+++ DATASET RECORDS +++

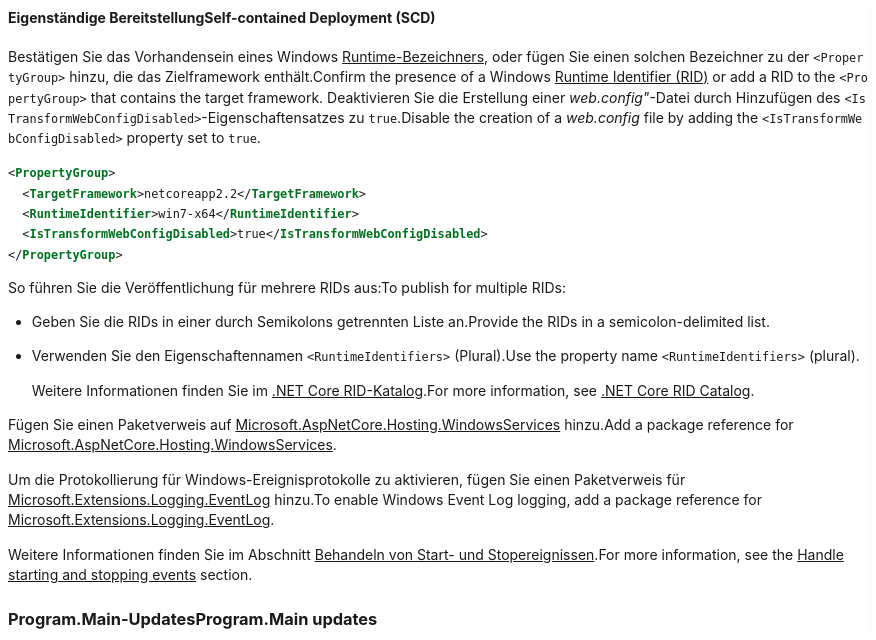 #### <a name="self-contained-deployment-scd"></a><span data-ttu-id="70c1e-130">Eigenständige Bereitstellung</span><span class="sxs-lookup"><span data-stu-id="70c1e-130">Self-contained Deployment (SCD)</span></span>

<span data-ttu-id="70c1e-131">Bestätigen Sie das Vorhandensein eines Windows [Runtime-Bezeichners](/dotnet/core/rid-catalog), oder fügen Sie einen solchen Bezeichner zu der `<PropertyGroup>` hinzu, die das Zielframework enthält.</span><span class="sxs-lookup"><span data-stu-id="70c1e-131">Confirm the presence of a Windows [Runtime Identifier (RID)](/dotnet/core/rid-catalog) or add a RID to the `<PropertyGroup>` that contains the target framework.</span></span> <span data-ttu-id="70c1e-132">Deaktivieren Sie die Erstellung einer *web.config"*-Datei durch Hinzufügen des `<IsTransformWebConfigDisabled>`-Eigenschaftensatzes zu `true`.</span><span class="sxs-lookup"><span data-stu-id="70c1e-132">Disable the creation of a *web.config* file by adding the `<IsTransformWebConfigDisabled>` property set to `true`.</span></span>

```xml
<PropertyGroup>
  <TargetFramework>netcoreapp2.2</TargetFramework>
  <RuntimeIdentifier>win7-x64</RuntimeIdentifier>
  <IsTransformWebConfigDisabled>true</IsTransformWebConfigDisabled>
</PropertyGroup>
```

<span data-ttu-id="70c1e-133">So führen Sie die Veröffentlichung für mehrere RIDs aus:</span><span class="sxs-lookup"><span data-stu-id="70c1e-133">To publish for multiple RIDs:</span></span>

* <span data-ttu-id="70c1e-134">Geben Sie die RIDs in einer durch Semikolons getrennten Liste an.</span><span class="sxs-lookup"><span data-stu-id="70c1e-134">Provide the RIDs in a semicolon-delimited list.</span></span>
* <span data-ttu-id="70c1e-135">Verwenden Sie den Eigenschaftennamen `<RuntimeIdentifiers>` (Plural).</span><span class="sxs-lookup"><span data-stu-id="70c1e-135">Use the property name `<RuntimeIdentifiers>` (plural).</span></span>

  <span data-ttu-id="70c1e-136">Weitere Informationen finden Sie im [.NET Core RID-Katalog](/dotnet/core/rid-catalog).</span><span class="sxs-lookup"><span data-stu-id="70c1e-136">For more information, see [.NET Core RID Catalog](/dotnet/core/rid-catalog).</span></span>

<span data-ttu-id="70c1e-137">Fügen Sie einen Paketverweis auf [Microsoft.AspNetCore.Hosting.WindowsServices](https://www.nuget.org/packages/Microsoft.AspNetCore.Hosting.WindowsServices) hinzu.</span><span class="sxs-lookup"><span data-stu-id="70c1e-137">Add a package reference for [Microsoft.AspNetCore.Hosting.WindowsServices](https://www.nuget.org/packages/Microsoft.AspNetCore.Hosting.WindowsServices).</span></span>

<span data-ttu-id="70c1e-138">Um die Protokollierung für Windows-Ereignisprotokolle zu aktivieren, fügen Sie einen Paketverweis für [Microsoft.Extensions.Logging.EventLog](https://www.nuget.org/packages/Microsoft.Extensions.Logging.EventLog) hinzu.</span><span class="sxs-lookup"><span data-stu-id="70c1e-138">To enable Windows Event Log logging, add a package reference for [Microsoft.Extensions.Logging.EventLog](https://www.nuget.org/packages/Microsoft.Extensions.Logging.EventLog).</span></span>

<span data-ttu-id="70c1e-139">Weitere Informationen finden Sie im Abschnitt [Behandeln von Start- und Stopereignissen](#handle-starting-and-stopping-events).</span><span class="sxs-lookup"><span data-stu-id="70c1e-139">For more information, see the [Handle starting and stopping events](#handle-starting-and-stopping-events) section.</span></span>

### <a name="programmain-updates"></a><span data-ttu-id="70c1e-140">Program.Main-Updates</span><span class="sxs-lookup"><span data-stu-id="70c1e-140">Program.Main updates</span></span>
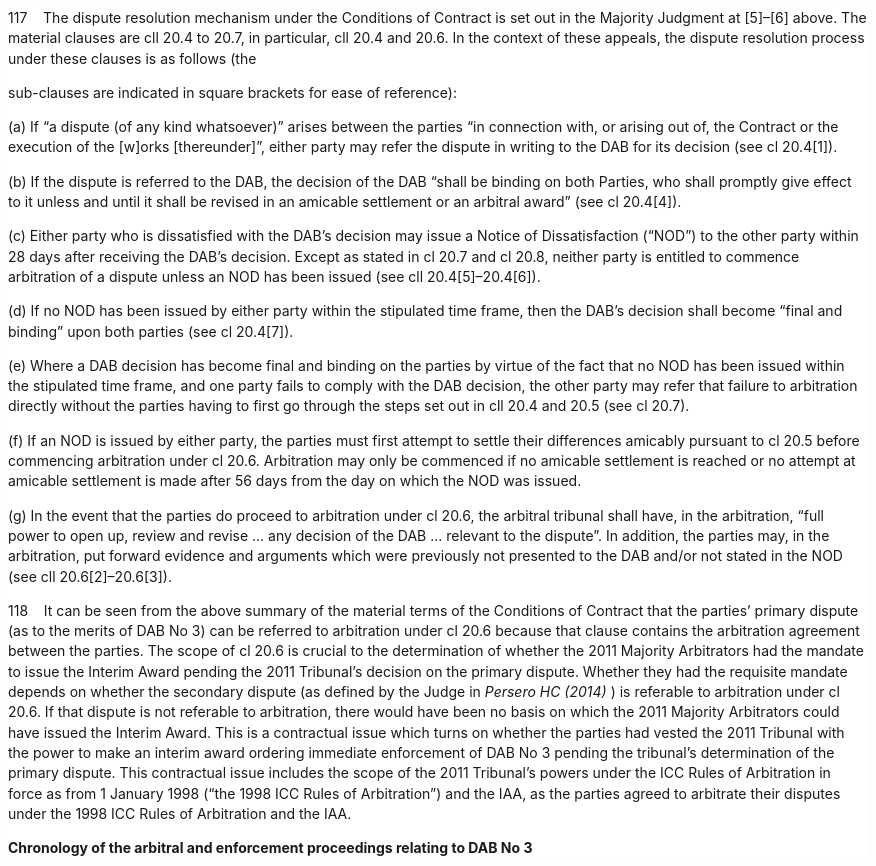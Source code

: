 117    The dispute resolution mechanism under the Conditions of Contract is set out in the Majority Judgment at [5]–[6] above. The material clauses are cll 20.4 to 20.7, in particular, cll 20.4 and 20.6. In the context of these appeals, the dispute resolution process under these clauses is as follows (the 


sub-clauses are indicated in square brackets for ease of reference): 

 (a) If “a dispute (of any kind whatsoever)” arises between the parties “in connection with, or arising out of, the Contract or the execution of the [w]orks [thereunder]”, either party may refer the dispute in writing to the DAB for its decision (see cl 20.4[1]). 

 (b) If the dispute is referred to the DAB, the decision of the DAB “shall be binding on both Parties, who shall promptly give effect to it unless and until it shall be revised in an amicable settlement or an arbitral award” (see cl 20.4[4]). 

 (c) Either party who is dissatisfied with the DAB’s decision may issue a Notice of Dissatisfaction (“NOD”) to the other party within 28 days after receiving the DAB’s decision. Except as stated in cl 20.7 and cl 20.8, neither party is entitled to commence arbitration of a dispute unless an NOD has been issued (see cll 20.4[5]–20.4[6]). 

 (d) If no NOD has been issued by either party within the stipulated time frame, then the DAB’s decision shall become “final and binding” upon both parties (see cl 20.4[7]). 

 (e) Where a DAB decision has become final and binding on the parties by virtue of the fact that no NOD has been issued within the stipulated time frame, and one party fails to comply with the DAB decision, the other party may refer that failure to arbitration directly without the parties having to first go through the steps set out in cll 20.4 and 20.5 (see cl 20.7). 

 (f) If an NOD is issued by either party, the parties must first attempt to settle their differences amicably pursuant to cl 20.5 before commencing arbitration under cl 20.6. Arbitration may only be commenced if no amicable settlement is reached or no attempt at amicable settlement is made after 56 days from the day on which the NOD was issued. 

 (g) In the event that the parties do proceed to arbitration under cl 20.6, the arbitral tribunal shall have, in the arbitration, “full power to open up, review and revise ... any decision of the DAB ... relevant to the dispute”. In addition, the parties may, in the arbitration, put forward evidence and arguments which were previously not presented to the DAB and/or not stated in the NOD (see cll 20.6[2]–20.6[3]). 

118    It can be seen from the above summary of the material terms of the Conditions of Contract that the parties’ primary dispute (as to the merits of DAB No 3) can be referred to arbitration under cl 20.6 because that clause contains the arbitration agreement between the parties. The scope of cl 20.6 is crucial to the determination of whether the 2011 Majority Arbitrators had the mandate to issue the Interim Award pending the 2011 Tribunal’s decision on the primary dispute. Whether they had the requisite mandate depends on whether the secondary dispute (as defined by the Judge in _Persero HC (2014)_ ) is referable to arbitration under cl 20.6. If that dispute is not referable to arbitration, there would have been no basis on which the 2011 Majority Arbitrators could have issued the Interim Award. This is a contractual issue which turns on whether the parties had vested the 2011 Tribunal with the power to make an interim award ordering immediate enforcement of DAB No 3 pending the tribunal’s determination of the primary dispute. This contractual issue includes the scope of the 2011 Tribunal’s powers under the ICC Rules of Arbitration in force as from 1 January 1998 (“the 1998 ICC Rules of Arbitration”) and the IAA, as the parties agreed to arbitrate their disputes under the 1998 ICC Rules of Arbitration and the IAA. 

**Chronology of the arbitral and enforcement proceedings relating to DAB No 3** 
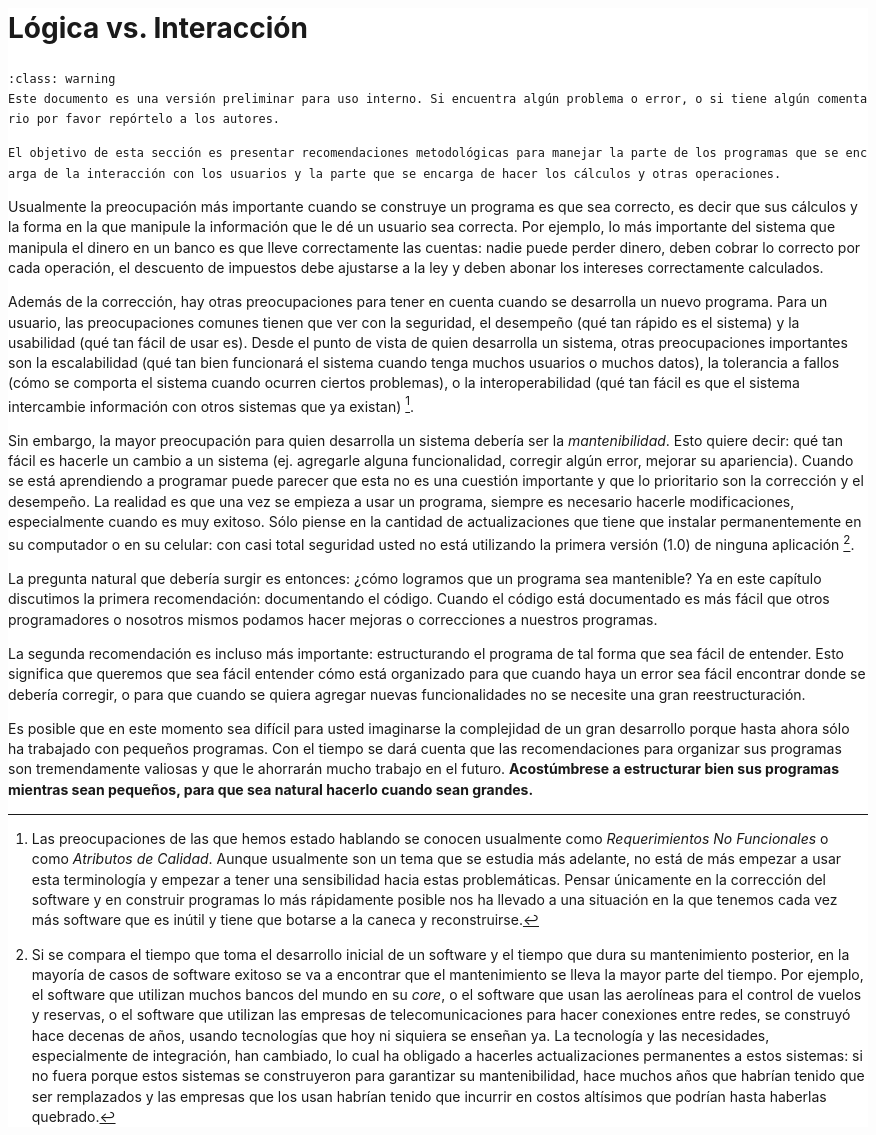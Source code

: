 

# Lógica vs. Interacción

```{admonition} Versión borrador / preliminar
:class: warning
Este documento es una versión preliminar para uso interno. Si encuentra algún problema o error, o si tiene algún comentario por favor repórtelo a los autores.
```

```{admonition} Objetivo de la sección
El objetivo de esta sección es presentar recomendaciones metodológicas para manejar la parte de los programas que se encarga de la interacción con los usuarios y la parte que se encarga de hacer los cálculos y otras operaciones.
```

Usualmente la preocupación más importante cuando se construye un programa es que sea correcto, es decir que sus cálculos y la forma en la que manipule la información que le dé un usuario sea correcta. Por ejemplo, lo más importante del sistema que manipula el dinero en un banco es que lleve correctamente las cuentas: nadie puede perder dinero, deben cobrar lo correcto por cada operación, el descuento de impuestos debe ajustarse a la ley y deben abonar los intereses correctamente calculados.

Además de la corrección,  hay otras preocupaciones para tener en cuenta cuando se desarrolla un nuevo programa. Para un usuario, las preocupaciones comunes tienen que ver con la seguridad, el desempeño (qué tan rápido es el sistema) y la usabilidad (qué tan fácil de usar es). Desde el punto de vista de quien desarrolla un sistema, otras preocupaciones importantes son la escalabilidad (qué tan bien funcionará el sistema cuando tenga muchos usuarios o muchos datos), la tolerancia a fallos (cómo se comporta el sistema cuando ocurren ciertos problemas), o la interoperabilidad (qué tan fácil es que el sistema intercambie información con otros sistemas que ya existan) [^ac].

[^ac]: Las preocupaciones de las que hemos estado hablando se conocen usualmente como *Requerimientos No Funcionales* o como *Atributos de Calidad*. Aunque usualmente son un tema que se estudia más adelante, no está de más empezar a usar esta terminología y empezar a tener una sensibilidad hacia estas problemáticas. Pensar únicamente en la corrección del software y en construir programas lo más rápidamente posible nos ha llevado a una situación en la que tenemos cada vez más software que es inútil y tiene que botarse a la caneca y reconstruirse.


Sin embargo, la mayor preocupación para quien desarrolla un sistema debería ser la *mantenibilidad*. Esto quiere decir: qué tan fácil es hacerle un cambio a un sistema (ej. agregarle alguna funcionalidad, corregir algún error, mejorar su apariencia). Cuando se está aprendiendo a programar puede parecer que esta no es una cuestión importante y que lo prioritario son la corrección y el desempeño. La realidad es que una vez se empieza a usar un programa, siempre es necesario hacerle modificaciones, especialmente cuando es muy exitoso. Sólo piense en la cantidad de actualizaciones que tiene que instalar permanentemente en su computador o en su celular: con casi total seguridad usted no está utilizando la primera versión (1.0) de ninguna aplicación [^mant].

[^mant]: Si se compara el tiempo que toma el desarrollo inicial de un software y el tiempo que dura su mantenimiento posterior, en la mayoría de casos de software exitoso se va a encontrar que el mantenimiento se lleva la mayor parte del tiempo. Por ejemplo, el software que utilizan muchos bancos del mundo en su *core*, o el software que usan las aerolíneas para el control de vuelos y reservas, o el software que utilizan las empresas de telecomunicaciones para hacer conexiones entre redes, se construyó hace decenas de años, usando tecnologías que hoy ni siquiera se enseñan ya. La tecnología y las necesidades, especialmente de integración, han cambiado, lo cual ha obligado a hacerles actualizaciones permanentes a estos sistemas: si no fuera porque estos sistemas se construyeron para garantizar su mantenibilidad, hace muchos años que habrían tenido que ser remplazados y las empresas que los usan habrían tenido que incurrir en costos altísimos que podrían hasta haberlas quebrado.



La pregunta natural que debería surgir es entonces: ¿cómo logramos que un programa sea mantenible? Ya en este capítulo discutimos la primera recomendación: documentando el código. Cuando el código está documentado es más fácil que otros programadores o nosotros mismos podamos hacer mejoras o correcciones a nuestros programas.

La segunda recomendación es incluso más importante: estructurando el programa de tal forma que sea fácil de entender. Esto significa que queremos que sea fácil entender cómo está organizado para que cuando haya un error sea fácil encontrar donde se debería corregir, o para que cuando se quiera agregar nuevas funcionalidades no se necesite una gran reestructuración.

Es posible que en este momento sea difícil para usted imaginarse la complejidad de un gran desarrollo porque hasta ahora sólo ha trabajado con pequeños programas. Con el tiempo se dará cuenta que las recomendaciones para organizar sus programas son tremendamente valiosas y que le ahorrarán mucho trabajo en el futuro. **Acostúmbrese a estructurar bien sus programas mientras sean pequeños, para que sea natural hacerlo cuando sean grandes.**


[^borde]: Esto es lo que se conoce como un efecto de borde de un programa. Otros efectos de borde típicos son escribir en un archivo y enviar un mensaje por la red.
[^refactor]: *Refactoring* es el término utilizado para procesos en los que el código fuente de un programa se restructura para mejorarlo pero sin cambiar su comportamiento. Por ejemplo, es común que se apliquen operaciones de *refactoring* para hacer que un programa sea mucho más fácil de mantener cambiando el nombre de las funciones para que sean naturales o para que se ajusten a estándares.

+++

Each line from the first line of the material above through the line containing "a semicolon-delimited list.</span></span>" is to be reproduced exactly, with both ends kept and pictures left out.

 #### <a name="self-contained-deployment-scd"></a><span data-ttu-id="70c1e-130">Eigenständige Bereitstellung</span><span class="sxs-lookup"><span data-stu-id="70c1e-130">Self-contained Deployment (SCD)</span></span>

<span data-ttu-id="70c1e-131">Bestätigen Sie das Vorhandensein eines Windows [Runtime-Bezeichners](/dotnet/core/rid-catalog), oder fügen Sie einen solchen Bezeichner zu der `<PropertyGroup>` hinzu, die das Zielframework enthält.</span><span class="sxs-lookup"><span data-stu-id="70c1e-131">Confirm the presence of a Windows [Runtime Identifier (RID)](/dotnet/core/rid-catalog) or add a RID to the `<PropertyGroup>` that contains the target framework.</span></span> <span data-ttu-id="70c1e-132">Deaktivieren Sie die Erstellung einer *web.config"*-Datei durch Hinzufügen des `<IsTransformWebConfigDisabled>`-Eigenschaftensatzes zu `true`.</span><span class="sxs-lookup"><span data-stu-id="70c1e-132">Disable the creation of a *web.config* file by adding the `<IsTransformWebConfigDisabled>` property set to `true`.</span></span>

```xml
<PropertyGroup>
  <TargetFramework>netcoreapp2.2</TargetFramework>
  <RuntimeIdentifier>win7-x64</RuntimeIdentifier>
  <IsTransformWebConfigDisabled>true</IsTransformWebConfigDisabled>
</PropertyGroup>
```

<span data-ttu-id="70c1e-133">So führen Sie die Veröffentlichung für mehrere RIDs aus:</span><span class="sxs-lookup"><span data-stu-id="70c1e-133">To publish for multiple RIDs:</span></span>

* <span data-ttu-id="70c1e-134">Geben Sie die RIDs in einer durch Semikolons getrennten Liste an.</span><span class="sxs-lookup"><span data-stu-id="70c1e-134">Provide the RIDs in a semicolon-delimited list.</span></span>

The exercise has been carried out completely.